11. Uluslararası İslam ve Özgürlük Konferansı'nda Fikir Hürriyeti Tartışıldı
İstanbul'da düzenlenen konferansta 'Fikir Hürriyeti, Sivil Toplum ve İslami Gelenekler' oturumunda, düşünce özgürlüğü, sivil toplum ve İslam geleneği üzerine önemli değerlendirmeler yapıldı. Konuşmacılar, İslam'daki düşünce özgürlüğünün tarihi ve toplumsal etkileri üzerinde durdu.
İstanbul'da düzenlenen 11. Uluslararası İslam ve Özgürlük Konferansı'nda "Fikir Hürriyeti, Sivil Toplum ve İslami Gelenekler" başlıklı oturum yapıldı.

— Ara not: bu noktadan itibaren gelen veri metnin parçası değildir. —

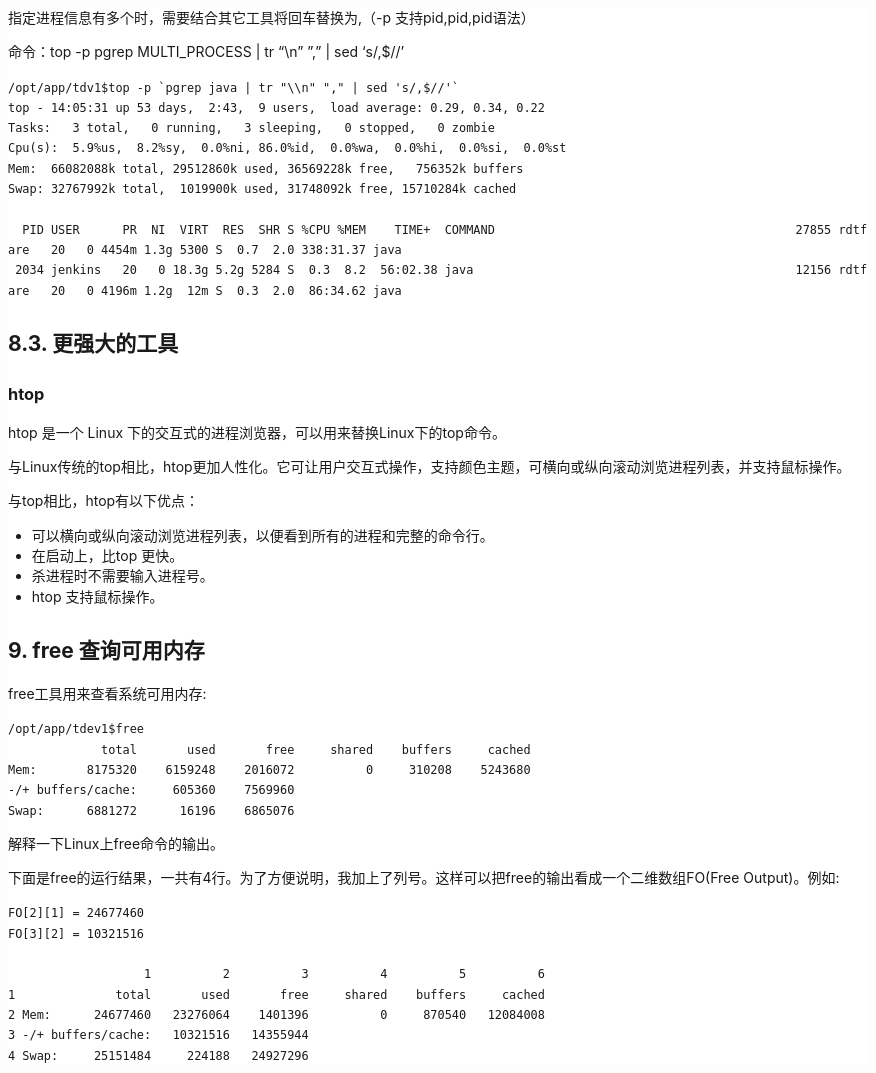 
指定进程信息有多个时，需要结合其它工具将回车替换为,（-p 支持pid,pid,pid语法）

命令：top -p pgrep MULTI_PROCESS | tr “\n” ”,” | sed ‘s/,$//’
    
    /opt/app/tdv1$top -p `pgrep java | tr "\\n" "," | sed 's/,$//'`
    top - 14:05:31 up 53 days,  2:43,  9 users,  load average: 0.29, 0.34, 0.22
    Tasks:   3 total,   0 running,   3 sleeping,   0 stopped,   0 zombie
    Cpu(s):  5.9%us,  8.2%sy,  0.0%ni, 86.0%id,  0.0%wa,  0.0%hi,  0.0%si,  0.0%st
    Mem:  66082088k total, 29512860k used, 36569228k free,   756352k buffers
    Swap: 32767992k total,  1019900k used, 31748092k free, 15710284k cached
    
      PID USER      PR  NI  VIRT  RES  SHR S %CPU %MEM    TIME+  COMMAND                                          27855 rdtfare   20   0 4454m 1.3g 5300 S  0.7  2.0 338:31.37 java
     2034 jenkins   20   0 18.3g 5.2g 5284 S  0.3  8.2  56:02.38 java                                             12156 rdtfare   20   0 4196m 1.2g  12m S  0.3  2.0  86:34.62 java
    

## 8.3. 更强大的工具

### htop

htop 是一个 Linux 下的交互式的进程浏览器，可以用来替换Linux下的top命令。

与Linux传统的top相比，htop更加人性化。它可让用户交互式操作，支持颜色主题，可横向或纵向滚动浏览进程列表，并支持鼠标操作。

与top相比，htop有以下优点：

  * 可以横向或纵向滚动浏览进程列表，以便看到所有的进程和完整的命令行。
  * 在启动上，比top 更快。
  * 杀进程时不需要输入进程号。
  * htop 支持鼠标操作。


## 9. free 查询可用内存

free工具用来查看系统可用内存:
    
    /opt/app/tdev1$free
                 total       used       free     shared    buffers     cached
    Mem:       8175320    6159248    2016072          0     310208    5243680
    -/+ buffers/cache:     605360    7569960
    Swap:      6881272      16196    6865076
    

解释一下Linux上free命令的输出。

下面是free的运行结果，一共有4行。为了方便说明，我加上了列号。这样可以把free的输出看成一个二维数组FO(Free Output)。例如:
    
    FO[2][1] = 24677460
    FO[3][2] = 10321516
    
                       1          2          3          4          5          6
    1              total       used       free     shared    buffers     cached
    2 Mem:      24677460   23276064    1401396          0     870540   12084008
    3 -/+ buffers/cache:   10321516   14355944
    4 Swap:     25151484     224188   24927296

Atlas Network, İslam ve Özgürlük Ağı (ILN), Liberal Düşünce Topluluğu (LDT) ve Karadeniz Stratejik Araştırmalar Merkezi (KASAM) işbirliğinde düzenlenen konferansın "Fikir Hürriyeti, Sivil Toplum ve İslami Gelenekler" dördüncü oturumunun başkanlığını İstanbul Medeniyet Üniversitesi Siyasal Bilgiler Fakültesi Siyaset Bilimi ve Kamu Yönetimi Bölümü Öğretim Üyesi Prof. Dr. Alim Yılmaz yaptı.

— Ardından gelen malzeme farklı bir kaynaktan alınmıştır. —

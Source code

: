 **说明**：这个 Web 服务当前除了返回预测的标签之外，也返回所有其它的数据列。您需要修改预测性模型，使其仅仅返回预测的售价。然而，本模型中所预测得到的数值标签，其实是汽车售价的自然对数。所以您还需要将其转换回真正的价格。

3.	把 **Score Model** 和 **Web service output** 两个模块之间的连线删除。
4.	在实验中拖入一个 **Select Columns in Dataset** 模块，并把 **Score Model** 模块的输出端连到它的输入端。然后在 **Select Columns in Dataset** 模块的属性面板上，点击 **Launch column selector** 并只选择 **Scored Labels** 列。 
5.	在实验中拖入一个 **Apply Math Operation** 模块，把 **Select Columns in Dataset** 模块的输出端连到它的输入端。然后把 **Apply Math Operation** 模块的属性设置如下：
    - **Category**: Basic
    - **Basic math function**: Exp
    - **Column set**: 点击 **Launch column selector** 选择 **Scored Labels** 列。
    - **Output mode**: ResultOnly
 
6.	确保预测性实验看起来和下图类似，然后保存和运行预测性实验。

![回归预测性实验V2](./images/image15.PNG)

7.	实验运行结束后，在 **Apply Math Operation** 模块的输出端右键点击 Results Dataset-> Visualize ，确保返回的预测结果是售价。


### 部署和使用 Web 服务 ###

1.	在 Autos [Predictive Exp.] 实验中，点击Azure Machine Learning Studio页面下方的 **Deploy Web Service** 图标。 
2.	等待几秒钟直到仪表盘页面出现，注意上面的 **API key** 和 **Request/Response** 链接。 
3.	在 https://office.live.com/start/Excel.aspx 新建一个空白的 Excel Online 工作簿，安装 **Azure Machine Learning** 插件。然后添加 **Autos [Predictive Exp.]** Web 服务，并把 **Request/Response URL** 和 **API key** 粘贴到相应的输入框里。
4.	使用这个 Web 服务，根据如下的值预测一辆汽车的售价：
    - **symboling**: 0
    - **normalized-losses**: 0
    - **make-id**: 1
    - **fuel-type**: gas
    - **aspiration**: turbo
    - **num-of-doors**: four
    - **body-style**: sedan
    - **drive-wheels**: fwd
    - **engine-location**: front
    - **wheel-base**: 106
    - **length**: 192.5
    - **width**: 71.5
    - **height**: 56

Oturumda, Prag'daki Anglo-Amerikan Üniversitesi İnsan ve Toplum Bilimleri Fakültesi Öğretim Üyesi Dr. Mohamed Badredine Tachouche, Cezayir'deki Abdelhamid Ibn Badis Mostaganem Üniversitesi öğretim üyeleri Dr. Mustafa Radji ve Narimane Chaoulia konuştu.
Tachouche, "Fıkıh Usulünde Özgür Düşüncenin Unutulan İlkeleri: Medine'nin Atina ile Buluştuğu Yer" başlıklı sunumunda, İslam geleneğinde düşünce özgürlüğünün "Erken İslam Toplumu, Hazreti Muhammed sonrası ve Yunan düşüncesinin etkisi" olarak üç dönemde ele alınabileceğini kaydetti.

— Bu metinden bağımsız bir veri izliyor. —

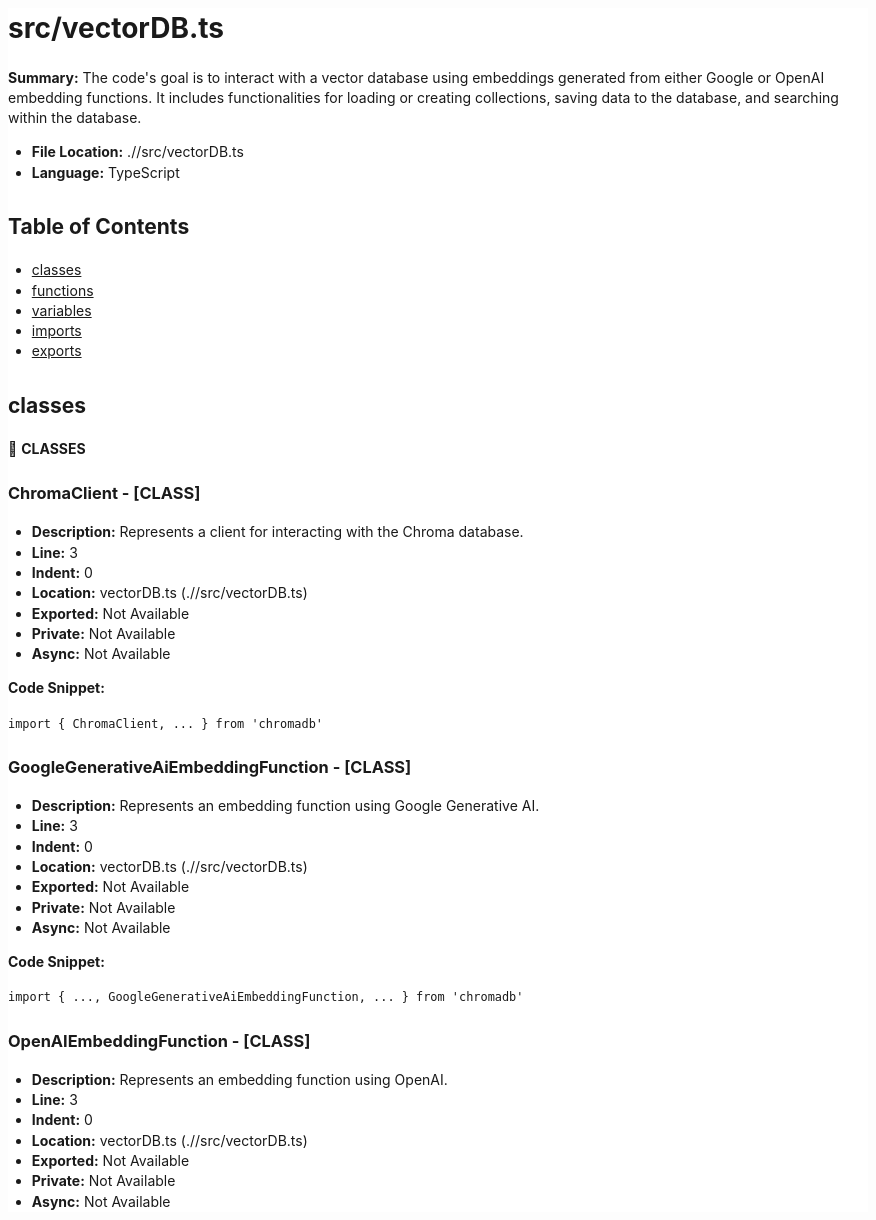 # src/vectorDB.ts

**Summary:** The code's goal is to interact with a vector database using embeddings generated from either Google or OpenAI embedding functions. It includes functionalities for loading or creating collections, saving data to the database, and searching within the database.

- **File Location:** .//src/vectorDB.ts
- **Language:** TypeScript
## Table of Contents
- [classes](#classes)
- [functions](#functions)
- [variables](#variables)
- [imports](#imports)
- [exports](#exports)
## classes
📘 **CLASSES**

### ChromaClient - [CLASS]
- **Description:** Represents a client for interacting with the Chroma database.
- **Line:** 3
- **Indent:** 0
- **Location:** vectorDB.ts (.//src/vectorDB.ts)
- **Exported:** Not Available
- **Private:** Not Available
- **Async:** Not Available


**Code Snippet:**
```
import { ChromaClient, ... } from 'chromadb'
```
### GoogleGenerativeAiEmbeddingFunction - [CLASS]
- **Description:** Represents an embedding function using Google Generative AI.
- **Line:** 3
- **Indent:** 0
- **Location:** vectorDB.ts (.//src/vectorDB.ts)
- **Exported:** Not Available
- **Private:** Not Available
- **Async:** Not Available


**Code Snippet:**
```
import { ..., GoogleGenerativeAiEmbeddingFunction, ... } from 'chromadb'
```
### OpenAIEmbeddingFunction - [CLASS]
- **Description:** Represents an embedding function using OpenAI.
- **Line:** 3
- **Indent:** 0
- **Location:** vectorDB.ts (.//src/vectorDB.ts)
- **Exported:** Not Available
- **Private:** Not Available
- **Async:** Not Available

İlk dönemde Hazreti Muhammed hayatta olduğu için içtihat ihtiyacı olmadığını söyleyen Tachouche, "Ancak bu, (o dönemde) düşünce özgürlüğünün olmadığı anlamına gelmez." değerlendirmesinde bulundu.
Tachouche, Hazreti Muhammed'in vefatından sonra vahyin sona ermesi nedeniyle Müslümanların bazı alanlarda içtihat ihtiyacı hissettiğini söyledi.
Yunan metinlerinin Arapçaya çevrildiği tercüme hareketlerinden bahseden Tachouche, buralardaki düşüncelerin İslam alimlerini etkilediğini ve "istihsan" gibi İslam hukuku kavramlarının bu dönemde daha çok ele alındığını dile getirdi.
Chaoulia, Müslümanlar arasında İslam'ı bazen yanlış anlayanların olduğunu bunun da Müslüman toplumlarda "demokrasi, hak ve özgürlükler konularında sıkıntılara yol açabildiğini" belirtti.
Sivil toplumu "bireylerin ortak çıkarlar, değerler ve hedefler doğrultusunda bir araya geldiği alan" olarak tanımlayan Chaoulia, "Sivil toplumun gelişmesi ve demokrasi anlayışının yayılması doğru orantılı." diye konuştu.
Radji ise İslam'da tasavvufun da önemli bir yerinin olduğunu ancak sosyal bilimler alanında İslam'daki tasavvuf anlayışına "yeterli dikkat verilmediğini" söyledi.
Tasavvuf anlayışının Cezayir'deki etkilerine değinen Radji, "Tasavvufi oluşumlar Cezayir'de sosyal dayanışma ve sivil diyalog alanlarında katkılarda bulundu." dedi.